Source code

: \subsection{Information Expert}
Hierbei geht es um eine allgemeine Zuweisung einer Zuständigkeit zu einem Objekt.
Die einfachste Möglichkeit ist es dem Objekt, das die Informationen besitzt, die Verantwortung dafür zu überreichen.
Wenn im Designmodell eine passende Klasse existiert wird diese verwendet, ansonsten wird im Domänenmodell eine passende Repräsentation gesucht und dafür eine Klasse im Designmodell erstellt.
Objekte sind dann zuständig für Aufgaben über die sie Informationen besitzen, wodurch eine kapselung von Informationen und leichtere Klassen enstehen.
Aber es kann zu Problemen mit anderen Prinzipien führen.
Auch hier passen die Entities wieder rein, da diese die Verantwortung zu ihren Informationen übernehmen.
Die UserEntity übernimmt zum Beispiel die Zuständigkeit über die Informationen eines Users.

▬▬▬

EXERCISE AIM
Copy every line where the word "diese" is present in the entries above.

EXPECTED OUTPUT
Wenn im Designmodell eine passende Klasse existiert wird diese verwendet, ansonsten wird im Domänenmodell eine passende Repräsentation gesucht und dafür eine Klasse im Designmodell erstellt.
Auch hier passen die Entities wieder rein, da diese die Verantwortung zu ihren Informationen übernehmen.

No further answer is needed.